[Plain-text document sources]
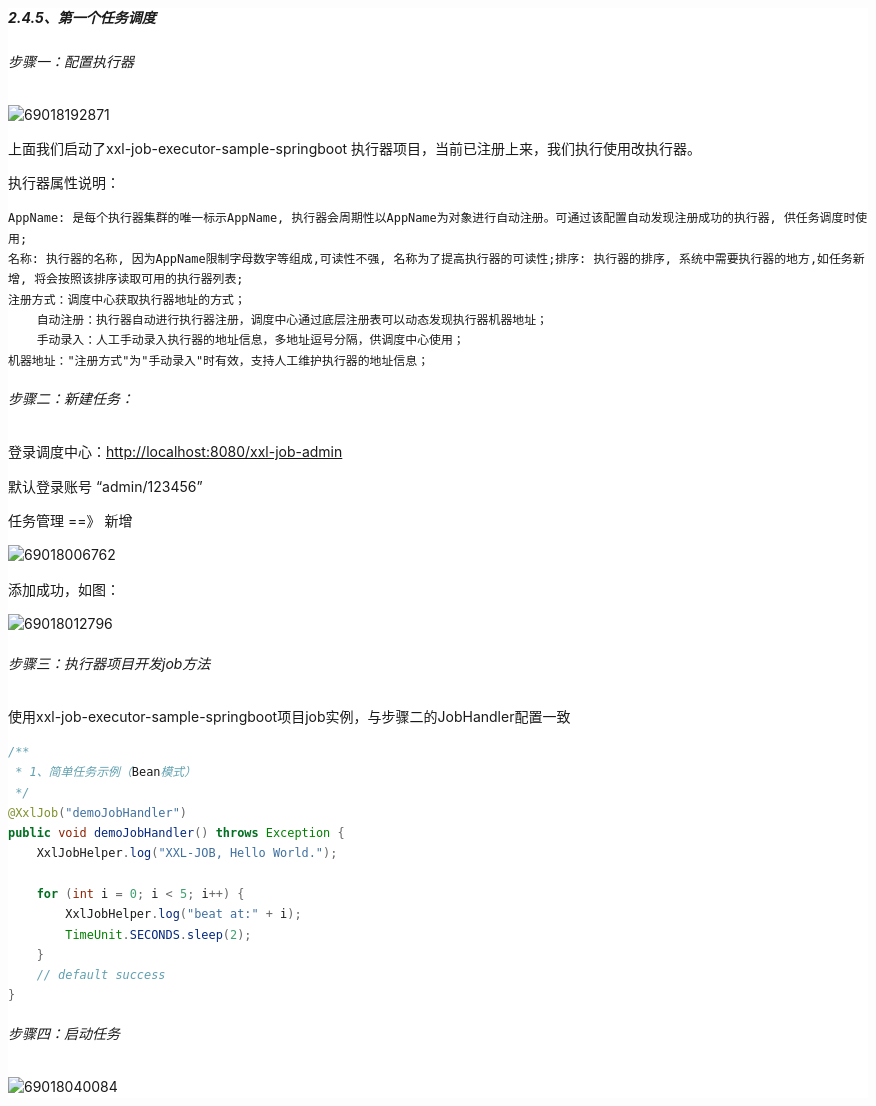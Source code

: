 ##### 2.4.5、第一个任务调度

###### 步骤一：配置执行器

![69018192871](https://cdn.jsdelivr.net/gh/lingzhexi/blogImage/post/202409252125503.png)

上面我们启动了xxl-job-executor-sample-springboot 执行器项目，当前已注册上来，我们执行使用改执行器。

执行器属性说明：

```
AppName: 是每个执行器集群的唯一标示AppName, 执行器会周期性以AppName为对象进行自动注册。可通过该配置自动发现注册成功的执行器, 供任务调度时使用;
名称: 执行器的名称, 因为AppName限制字母数字等组成,可读性不强, 名称为了提高执行器的可读性;排序: 执行器的排序, 系统中需要执行器的地方,如任务新增, 将会按照该排序读取可用的执行器列表;
注册方式：调度中心获取执行器地址的方式；    
	自动注册：执行器自动进行执行器注册，调度中心通过底层注册表可以动态发现执行器机器地址；    
	手动录入：人工手动录入执行器的地址信息，多地址逗号分隔，供调度中心使用；
机器地址："注册方式"为"手动录入"时有效，支持人工维护执行器的地址信息；
```

###### 步骤二：新建任务：

登录调度中心：<http://localhost:8080/xxl-job-admin> 

默认登录账号 “admin/123456”

任务管理 ==》 新增

![69018006762](https://cdn.jsdelivr.net/gh/lingzhexi/blogImage/post/202409252124866.png)

添加成功，如图：

![69018012796](https://cdn.jsdelivr.net/gh/lingzhexi/blogImage/post/202409252124086.png)

###### 步骤三：执行器项目开发job方法

使用xxl-job-executor-sample-springboot项目job实例，与步骤二的JobHandler配置一致

```java
/**
 * 1、简单任务示例（Bean模式）
 */
@XxlJob("demoJobHandler")
public void demoJobHandler() throws Exception {
    XxlJobHelper.log("XXL-JOB, Hello World.");

    for (int i = 0; i < 5; i++) {
        XxlJobHelper.log("beat at:" + i);
        TimeUnit.SECONDS.sleep(2);
    }
    // default success
}
```

###### 步骤四：启动任务

![69018040084](https://cdn.jsdelivr.net/gh/lingzhexi/blogImage/post/202409252125184.png)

| WHAT TO PRODUCE |
Make a copy of each line in the records that has the word "注册方式".

| EXPECTED ANSWER |
注册方式：调度中心获取执行器地址的方式；    
机器地址："注册方式"为"手动录入"时有效，支持人工维护执行器的地址信息；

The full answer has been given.